> **How to complete this task**
Look through the data below and extract, unchanged, the lines from the one that contains "2. Download angular-seed" to the one that contains "5. Install mongodb", both included.

> **The data**

BEGIN

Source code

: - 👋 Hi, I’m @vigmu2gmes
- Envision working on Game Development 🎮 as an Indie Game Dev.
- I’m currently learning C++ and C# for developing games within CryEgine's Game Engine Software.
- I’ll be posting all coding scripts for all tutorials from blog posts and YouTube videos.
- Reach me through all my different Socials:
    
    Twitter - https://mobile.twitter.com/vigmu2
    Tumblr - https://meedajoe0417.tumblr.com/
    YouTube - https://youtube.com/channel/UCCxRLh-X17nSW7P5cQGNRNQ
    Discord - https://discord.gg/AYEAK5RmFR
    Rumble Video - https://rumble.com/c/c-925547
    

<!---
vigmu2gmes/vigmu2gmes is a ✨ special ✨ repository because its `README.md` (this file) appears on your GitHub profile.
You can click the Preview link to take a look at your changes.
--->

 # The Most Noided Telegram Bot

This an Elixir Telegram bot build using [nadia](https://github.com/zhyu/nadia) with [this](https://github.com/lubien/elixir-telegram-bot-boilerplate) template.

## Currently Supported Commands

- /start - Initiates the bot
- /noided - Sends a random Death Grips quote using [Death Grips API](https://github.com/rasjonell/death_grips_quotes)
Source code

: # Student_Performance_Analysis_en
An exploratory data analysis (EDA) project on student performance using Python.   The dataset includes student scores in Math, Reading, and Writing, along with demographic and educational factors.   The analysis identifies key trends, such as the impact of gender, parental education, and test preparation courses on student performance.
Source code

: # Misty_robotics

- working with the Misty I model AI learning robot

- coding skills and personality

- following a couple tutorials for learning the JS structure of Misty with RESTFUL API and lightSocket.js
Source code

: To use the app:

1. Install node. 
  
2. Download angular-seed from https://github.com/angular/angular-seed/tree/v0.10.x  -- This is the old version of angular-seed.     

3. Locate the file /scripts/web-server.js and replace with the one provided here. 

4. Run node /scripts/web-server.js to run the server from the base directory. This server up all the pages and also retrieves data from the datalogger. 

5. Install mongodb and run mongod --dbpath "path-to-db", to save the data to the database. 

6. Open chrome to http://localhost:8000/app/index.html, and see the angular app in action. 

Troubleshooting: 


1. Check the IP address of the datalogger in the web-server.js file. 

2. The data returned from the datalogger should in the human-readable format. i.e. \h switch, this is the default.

END

> **Answer for this exercise**
2. Download angular-seed from https://github.com/angular/angular-seed/tree/v0.10.x  -- This is the old version of angular-seed.     

3. Locate the file /scripts/web-server.js and replace with the one provided here. 

4. Run node /scripts/web-server.js to run the server from the base directory. This server up all the pages and also retrieves data from the datalogger. 

5. Install mongodb and run mongod --dbpath "path-to-db", to save the data to the database. 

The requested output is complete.